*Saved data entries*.
"""

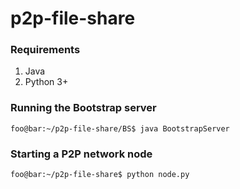 # p2p-file-share

### Requirements

1. Java
2. Python 3+

### Running the Bootstrap server

```console
foo@bar:~/p2p-file-share/BS$ java BootstrapServer
```

### Starting a P2P network node

```console
foo@bar:~/p2p-file-share$ python node.py
```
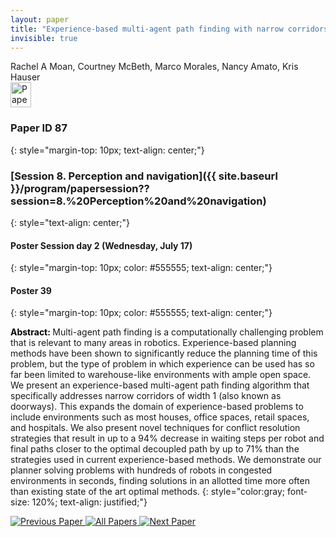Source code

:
 ```yaml
---
layout: paper
title: "Experience-based multi-agent path finding with narrow corridors"
invisible: true
---
```

<div class="paper-authors">
<div class="paper-author-box">
    <div class="paper-author-name">Rachel A Moan, Courtney McBeth, Marco Morales, Nancy Amato, Kris Hauser</div>
    <div class="paper-author-uni"></div>
</div>

</div><div class="paper-pdf">
                <div> <a href="https://enriquecoronadozu.github.io/rssproceedings2024/rss20/p087.pdf"><img src="{{ site.baseurl }}/images/paper_link.png" alt="Paper Website" width = "33"  height = "40"/></a> </div>
                </div>

### Paper ID 87
{: style="margin-top: 10px; text-align: center;"}

### [Session 8. Perception and navigation]({{ site.baseurl }}/program/papersession??session=8.%20Perception%20and%20navigation)
{: style="text-align: center;"}

#### Poster Session day 2 (Wednesday, July 17)
{: style="margin-top: 10px; color: #555555; text-align: center;"}

#### Poster 39
{: style="margin-top: 10px; color: #555555; text-align: center;"}

<b style="color: black;">Abstract: </b>Multi-agent path finding is a computationally challenging problem that is relevant to many areas in robotics. Experience-based planning methods have been shown to significantly reduce the planning time of this problem, but the type of problem in which experience can be used has so far been limited to warehouse-like environments with ample open space. We present an experience-based multi-agent path finding algorithm that specifically addresses narrow corridors of width 1 (also known as doorways). This expands the domain of experience-based problems to include environments such as most houses, office spaces, retail spaces, and hospitals. We also present novel techniques for conflict resolution strategies that result in up to a $94\%$ decrease in waiting steps per robot and final paths closer to the optimal decoupled path by up to $71\%$ than the strategies used in current experience-based methods. We demonstrate our planner solving problems with hundreds of robots in congested environments in seconds, finding solutions in an allotted time more often than existing state of the art optimal methods.
{: style="color:gray; font-size: 120%; text-align: justified;"}


<div class="paper-menu">
<a href="{{ site.baseurl }}/program/papers/086/"> <img src="{{ site.baseurl }}/images/previous_paper_icon.png" alt="Previous Paper" title="Previous Paper"/> </a>
<a href="{{ site.baseurl }}/program/papers"><img src="{{ site.baseurl }}/images/overview_icon.png" alt="All Papers" title="All Papers"/> </a>
<a href="{{ site.baseurl }}/program/papers/088/"> <img src="{{ site.baseurl }}/images/next_paper_icon.png" alt="Next Paper" title="Next Paper"/> </a>

</div>

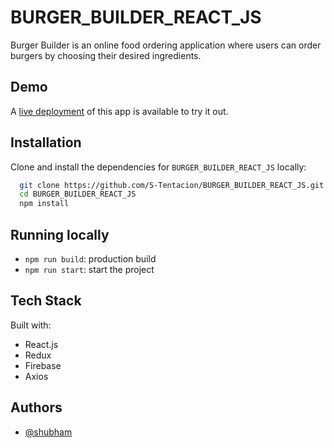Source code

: # BURGER_BUILDER_REACT_JS

Burger Builder is an online food ordering application where users can order burgers by choosing their desired ingredients.

## Demo

A [live deployment](https://burgerbuildup.netlify.app/) of this app is available to try it out.


## Installation 

Clone and install the dependencies for `BURGER_BUILDER_REACT_JS` locally:

```bash 
  git clone https://github.com/S-Tentacion/BURGER_BUILDER_REACT_JS.git
  cd BURGER_BUILDER_REACT_JS
  npm install
```
    
## Running locally

* `npm run build`: production build
* `npm run start`: start the project

## Tech Stack

Built with:

* React.js
* Redux
* Firebase
* Axios
  
## Authors

- [@shubham](https://github.com/S-Tentacion)
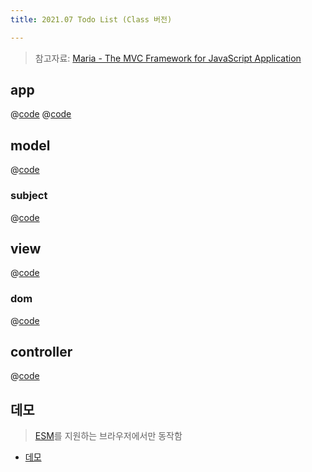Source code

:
 ```yaml
---
title: 2021.07 Todo List (Class 버전) 

---
```


> 참고자료: [Maria - The MVC Framework for JavaScript Application](http://peter.michaux.ca/maria/quick-start-tutorial-for-the-impatient.html)

## app
@[code](@/docs/fe-dev/pet-project/mvc/2021-07-mvc/basic-todo-class/index.html)
@[code](@/docs/fe-dev/pet-project/mvc/2021-07-mvc/basic-todo-class/app.js)

## model
@[code](@/docs/fe-dev/pet-project/mvc/2021-07-mvc/basic-todo-class/src/model.js)

### subject
@[code](@/docs/fe-dev/pet-project/mvc/2021-07-mvc/basic-todo-class/utils/subject.js)

## view
@[code](@/docs/fe-dev/pet-project/mvc/2021-07-mvc/basic-todo-class/src/view.js)

### dom
@[code](@/docs/fe-dev/pet-project/mvc/2021-07-mvc/basic-todo-class/utils/dom.js)

## controller
@[code](@/docs/fe-dev/pet-project/mvc/2021-07-mvc/basic-todo-class/src/controller.js)


 
## 데모
> [ESM](https://developer.mozilla.org/ko/docs/Web/JavaScript/Guide/Modules)를 지원하는 브라우저에서만 동작함

- [데모](https://the-next-web-research-lab.github.io/fe-dev/pet-project/mvc/2021-07-mvc/basic-todo-class/index.html)

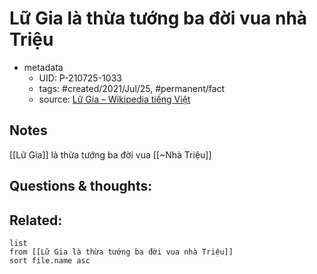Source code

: # Lữ Gia là thừa tướng ba đời vua nhà Triệu

- metadata
	- UID: P-210725-1033
	- tags: #created/2021/Jul/25, #permanent/fact 
	- source: [Lữ Gia – Wikipedia tiếng Việt](https://vi.wikipedia.org/wiki/L%E1%BB%AF_Gia)

## Notes
[[Lữ Gia]] là thừa tướng ba đời vua [[~Nhà Triệu]]

## Questions & thoughts:

## Related:
```dataview
list
from [[Lữ Gia là thừa tướng ba đời vua nhà Triệu]]
sort file.name asc
```
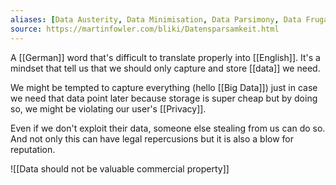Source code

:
 ```yaml
---
aliases: [Data Austerity, Data Minimisation, Data Parsimony, Data Frugality]
source: https://martinfowler.com/bliki/Datensparsamkeit.html
---
```


A [[German]] word that's difficult to translate properly into [[English]]. It's a mindset that tell us that we should only capture and store [[data]] we need.

We might be tempted to capture everything (hello [[Big Data]]) just in case we need that data point later because storage is super cheap but by doing so, we might be violating our user's [[Privacy]].

Even if we don't exploit their data, someone else stealing from us can do so. And not only this can have legal repercusions but it is also a blow for reputation.

![[Data should not be valuable commercial property]]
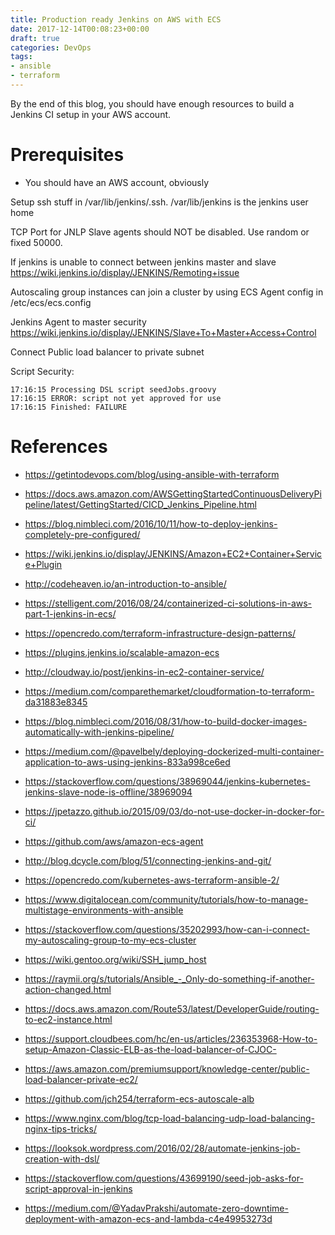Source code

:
 ```yaml
---
title: Production ready Jenkins on AWS with ECS
date: 2017-12-14T00:08:23+00:00
draft: true
categories: DevOps
tags:
- ansible
- terraform
---
```


By the end of this blog, you should have enough resources to build a Jenkins CI setup in your AWS account.

# Prerequisites
- You should have an AWS account, obviously

Setup ssh stuff in /var/lib/jenkins/.ssh. /var/lib/jenkins is the jenkins user home

TCP Port for JNLP Slave agents should NOT be disabled. Use random or fixed 50000.

If jenkins is unable to connect between jenkins master and slave https://wiki.jenkins.io/display/JENKINS/Remoting+issue

Autoscaling group instances can join a cluster by using ECS Agent config in /etc/ecs/ecs.config

Jenkins Agent to master security https://wiki.jenkins.io/display/JENKINS/Slave+To+Master+Access+Control

Connect Public load balancer to private subnet

Script Security:
```
17:16:15 Processing DSL script seedJobs.groovy
17:16:15 ERROR: script not yet approved for use
17:16:15 Finished: FAILURE
```

# References
- https://getintodevops.com/blog/using-ansible-with-terraform
- https://docs.aws.amazon.com/AWSGettingStartedContinuousDeliveryPipeline/latest/GettingStarted/CICD_Jenkins_Pipeline.html
- https://blog.nimbleci.com/2016/10/11/how-to-deploy-jenkins-completely-pre-configured/
- https://wiki.jenkins.io/display/JENKINS/Amazon+EC2+Container+Service+Plugin
- http://codeheaven.io/an-introduction-to-ansible/
- https://stelligent.com/2016/08/24/containerized-ci-solutions-in-aws-part-1-jenkins-in-ecs/
- https://opencredo.com/terraform-infrastructure-design-patterns/
- https://plugins.jenkins.io/scalable-amazon-ecs
- http://cloudway.io/post/jenkins-in-ec2-container-service/
- https://medium.com/comparethemarket/cloudformation-to-terraform-da31883e8345
- https://blog.nimbleci.com/2016/08/31/how-to-build-docker-images-automatically-with-jenkins-pipeline/
- https://medium.com/@pavelbely/deploying-dockerized-multi-container-application-to-aws-using-jenkins-833a998ce6ed
- https://stackoverflow.com/questions/38969044/jenkins-kubernetes-jenkins-slave-node-is-offline/38969094
- https://jpetazzo.github.io/2015/09/03/do-not-use-docker-in-docker-for-ci/
- https://github.com/aws/amazon-ecs-agent
- http://blog.dcycle.com/blog/51/connecting-jenkins-and-git/
- https://opencredo.com/kubernetes-aws-terraform-ansible-2/
- https://www.digitalocean.com/community/tutorials/how-to-manage-multistage-environments-with-ansible
- https://stackoverflow.com/questions/35202993/how-can-i-connect-my-autoscaling-group-to-my-ecs-cluster
- https://wiki.gentoo.org/wiki/SSH_jump_host
- https://raymii.org/s/tutorials/Ansible_-_Only-do-something-if-another-action-changed.html
- https://docs.aws.amazon.com/Route53/latest/DeveloperGuide/routing-to-ec2-instance.html
- https://support.cloudbees.com/hc/en-us/articles/236353968-How-to-setup-Amazon-Classic-ELB-as-the-load-balancer-of-CJOC-
- https://aws.amazon.com/premiumsupport/knowledge-center/public-load-balancer-private-ec2/

- https://github.com/jch254/terraform-ecs-autoscale-alb

- https://www.nginx.com/blog/tcp-load-balancing-udp-load-balancing-nginx-tips-tricks/
- https://looksok.wordpress.com/2016/02/28/automate-jenkins-job-creation-with-dsl/
- https://stackoverflow.com/questions/43699190/seed-job-asks-for-script-approval-in-jenkins
- https://medium.com/@YadavPrakshi/automate-zero-downtime-deployment-with-amazon-ecs-and-lambda-c4e49953273d
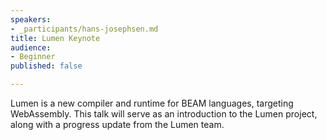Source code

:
 ```yaml
---
speakers:
- _participants/hans-josephsen.md
title: Lumen Keynote
audience:
- Beginner
published: false

---
```

<p>Lumen is a new compiler and runtime for BEAM languages, targeting WebAssembly. This talk will serve as an introduction to the Lumen project, along with a progress update from the Lumen team.</p>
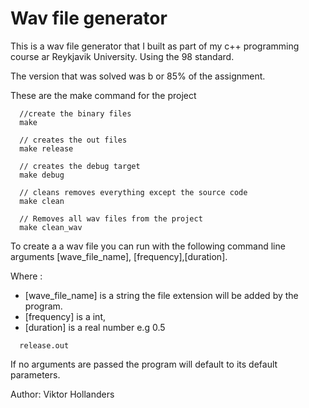 # Wav file generator

This is a wav file generator that I built as part of my c++ programming course ar Reykjavik University. Using the 98 standard.

The version that was solved was b or 85% of the assignment.

These are the make command for the project
```
  //create the binary files
  make

  // creates the out files
  make release

  // creates the debug target
  make debug

  // cleans removes everything except the source code
  make clean

  // Removes all wav files from the project
  make clean_wav
```

To create a a wav file you can run with the following command line arguments [wave_file_name], [frequency],[duration].

Where :
  - [wave_file_name] is a string the file extension will be added by the program.
  - [frequency] is a int,
  - [duration] is a real number e.g 0.5

```
  release.out
```

If no arguments are passed the program will default to its default parameters. 

Author: Viktor Hollanders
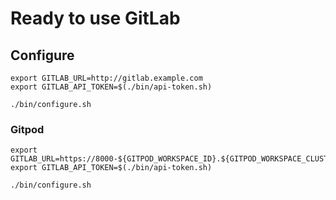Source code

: # Ready to use GitLab

## Configure

```
export GITLAB_URL=http://gitlab.example.com
export GITLAB_API_TOKEN=$(./bin/api-token.sh)

./bin/configure.sh
```

### Gitpod

```
export GITLAB_URL=https://8000-${GITPOD_WORKSPACE_ID}.${GITPOD_WORKSPACE_CLUSTER_HOST}
export GITLAB_API_TOKEN=$(./bin/api-token.sh)

./bin/configure.sh
```
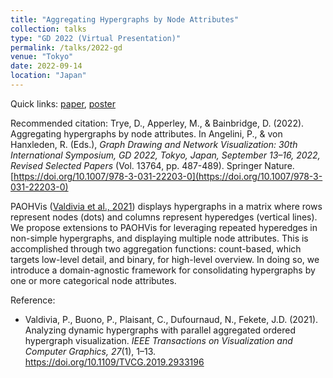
 ```yaml
---
title: "Aggregating Hypergraphs by Node Attributes"
collection: talks
type: "GD 2022 (Virtual Presentation)"
permalink: /talks/2022-gd
venue: "Tokyo"
date: 2022-09-14
location: "Japan"
---
```


Quick links: [paper](http://dgt12.github.io/files/gd2022_paper.pdf), [poster](http://dgt12.github.io/files/gd2022_poster.pdf)

Recommended citation: Trye, D., Apperley, M., & Bainbridge, D. (2022). Aggregating hypergraphs by node attributes. In Angelini, P., & von Hanxleden, R. (Eds.), <i>Graph Drawing and Network Visualization: 30th International Symposium, GD 2022, Tokyo, Japan, September 13–16, 2022, Revised Selected Papers</i> (Vol. 13764, pp. 487-489). Springer Nature. [https://doi.org/10.1007/978-3-031-22203-0](https://doi.org/10.1007/978-3-031-22203-0)

PAOHVis ([Valdivia et al., 2021](https://doi.org/10.1109/TVCG.2019.2933196)) displays hypergraphs in a matrix where rows represent nodes (dots) and columns represent hyperedges (vertical lines). We propose extensions to PAOHVis for leveraging repeated hyperedges in non-simple hypergraphs, and displaying multiple node attributes. This is accomplished through two aggregation functions: count-based, which targets low-level detail, and binary, for high-level overview. In doing so, we introduce a domain-agnostic framework for consolidating hypergraphs by one or more categorical node attributes.

Reference:

- Valdivia, P., Buono, P., Plaisant, C., Dufournaud, N., Fekete, J.D. (2021). Analyzing dynamic hypergraphs with parallel aggregated ordered hypergraph visualization. <i>IEEE Transactions on Visualization and Computer Graphics, 27</i>(1), 1–13. https://doi.org/10.1109/TVCG.2019.2933196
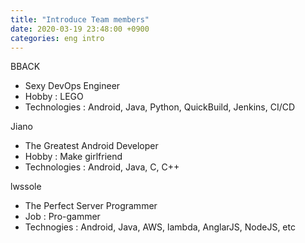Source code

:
 ```yaml
---
title: "Introduce Team members"
date: 2020-03-19 23:48:00 +0900
categories: eng intro
---
```


BBACK
 - Sexy DevOps Engineer
 - Hobby : LEGO
 - Technologies : Android, Java, Python, QuickBuild, Jenkins, CI/CD

Jiano
 - The Greatest Android Developer
 - Hobby : Make girlfriend
 - Technologies : Android, Java, C, C++
 
lwssole
 - The Perfect Server Programmer
 - Job : Pro-gammer
 - Technogies : Android, Java, AWS, lambda, AnglarJS, NodeJS, etc
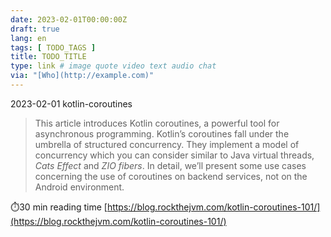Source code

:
 ```yaml
---
date: 2023-02-01T00:00:00Z
draft: true
lang: en
tags: [ TODO_TAGS ]
title: TODO_TITLE
type: link # image quote video text audio chat
via: "[Who](http://example.com)"
---
```



2023-02-01 kotlin-coroutines


> This article introduces Kotlin coroutines, a powerful tool for asynchronous programming. Kotlin’s coroutines fall under the umbrella of structured concurrency. They implement a model of concurrency which you can consider similar to Java virtual threads, _Cats Effect_ and _ZIO fibers_. In detail, we’ll present some use cases concerning the use of coroutines on backend services, not on the Android environment.

⏱️30 min reading time
[https://blog.rockthejvm.com/kotlin-coroutines-101/](https://blog.rockthejvm.com/kotlin-coroutines-101/)


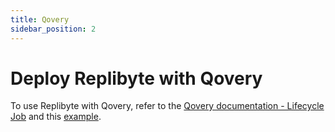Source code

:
 ```yaml
---
title: Qovery
sidebar_position: 2
---
```


# Deploy Replibyte with Qovery

To use Replibyte with Qovery, refer to the [Qovery documentation - Lifecycle Job](https://hub.qovery.com/docs/using-qovery/configuration/lifecycle-job/) and this [example](https://github.com/Qovery/lifecycle-job-examples/tree/main/examples/seed-database-with-replibyte).
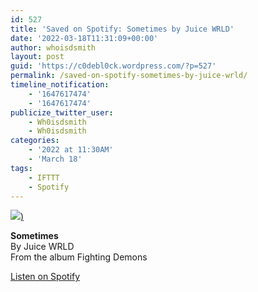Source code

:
 ```yaml
---
id: 527
title: 'Saved on Spotify: Sometimes by Juice WRLD'
date: '2022-03-18T11:31:09+00:00'
author: whoisdsmith
layout: post
guid: 'https://c0debl0ck.wordpress.com/?p=527'
permalink: /saved-on-spotify-sometimes-by-juice-wrld/
timeline_notification:
    - '1647617474'
    - '1647617474'
publicize_twitter_user:
    - Wh0isdsmith
    - Wh0isdsmith
categories:
    - '2022 at 11:30AM'
    - 'March 18'
tags:
    - IFTTT
    - Spotify
---
```


[![](//i.scdn.co/image/ab67616d0000b27318ef3837e6e4a6448c024ac3))](https://open.spotify.com/track/04K7w24hGPhcIuZMyS3xg8)

**Sometimes**  
By Juice WRLD  
From the album Fighting Demons

[Listen on Spotify](https://open.spotify.com/track/04K7w24hGPhcIuZMyS3xg8)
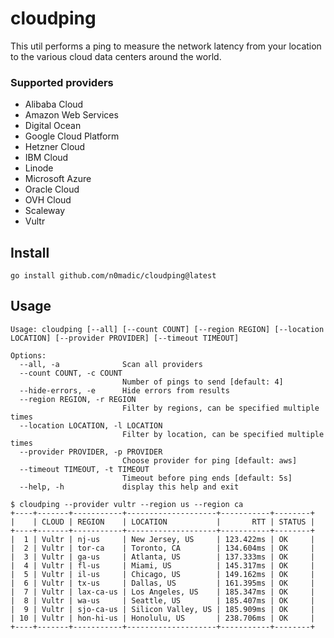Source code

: # cloudping

This util performs a ping to measure the network latency from your location to the various cloud data centers around the world.

### Supported providers

- Alibaba Cloud
- Amazon Web Services
- Digital Ocean
- Google Cloud Platform
- Hetzner Cloud
- IBM Cloud
- Linode
- Microsoft Azure
- Oracle Cloud
- OVH Cloud
- Scaleway
- Vultr

## Install

```
go install github.com/n0madic/cloudping@latest
```

## Usage

```
Usage: cloudping [--all] [--count COUNT] [--region REGION] [--location LOCATION] [--provider PROVIDER] [--timeout TIMEOUT]

Options:
  --all, -a              Scan all providers
  --count COUNT, -c COUNT
                         Number of pings to send [default: 4]
  --hide-errors, -e      Hide errors from results
  --region REGION, -r REGION
                         Filter by regions, can be specified multiple times
  --location LOCATION, -l LOCATION
                         Filter by location, can be specified multiple times
  --provider PROVIDER, -p PROVIDER
                         Choose provider for ping [default: aws]
  --timeout TIMEOUT, -t TIMEOUT
                         Timeout before ping ends [default: 5s]
  --help, -h             display this help and exit
  ```

  ```
  $ cloudping --provider vultr --region us --region ca
+----+-------+-----------+--------------------+-----------+--------+
|    | CLOUD | REGION    | LOCATION           |       RTT | STATUS |
+----+-------+-----------+--------------------+-----------+--------+
|  1 | Vultr | nj-us     | New Jersey, US     | 123.422ms | OK     |
|  2 | Vultr | tor-ca    | Toronto, CA        | 134.604ms | OK     |
|  3 | Vultr | ga-us     | Atlanta, US        | 137.333ms | OK     |
|  4 | Vultr | fl-us     | Miami, US          | 145.317ms | OK     |
|  5 | Vultr | il-us     | Chicago, US        | 149.162ms | OK     |
|  6 | Vultr | tx-us     | Dallas, US         | 161.395ms | OK     |
|  7 | Vultr | lax-ca-us | Los Angeles, US    | 185.347ms | OK     |
|  8 | Vultr | wa-us     | Seattle, US        | 185.407ms | OK     |
|  9 | Vultr | sjo-ca-us | Silicon Valley, US | 185.909ms | OK     |
| 10 | Vultr | hon-hi-us | Honolulu, US       | 238.706ms | OK     |
+----+-------+-----------+--------------------+-----------+--------+
```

"""

*Work instructions*. If a line in the records contains the string "Qovery", copy it out.

*Result of the task*.
title: Qovery
# Deploy Replibyte with Qovery
To use Replibyte with Qovery, refer to the [Qovery documentation - Lifecycle Job](https://hub.qovery.com/docs/using-qovery/configuration/lifecycle-job/) and this [example](https://github.com/Qovery/lifecycle-job-examples/tree/main/examples/seed-database-with-replibyte).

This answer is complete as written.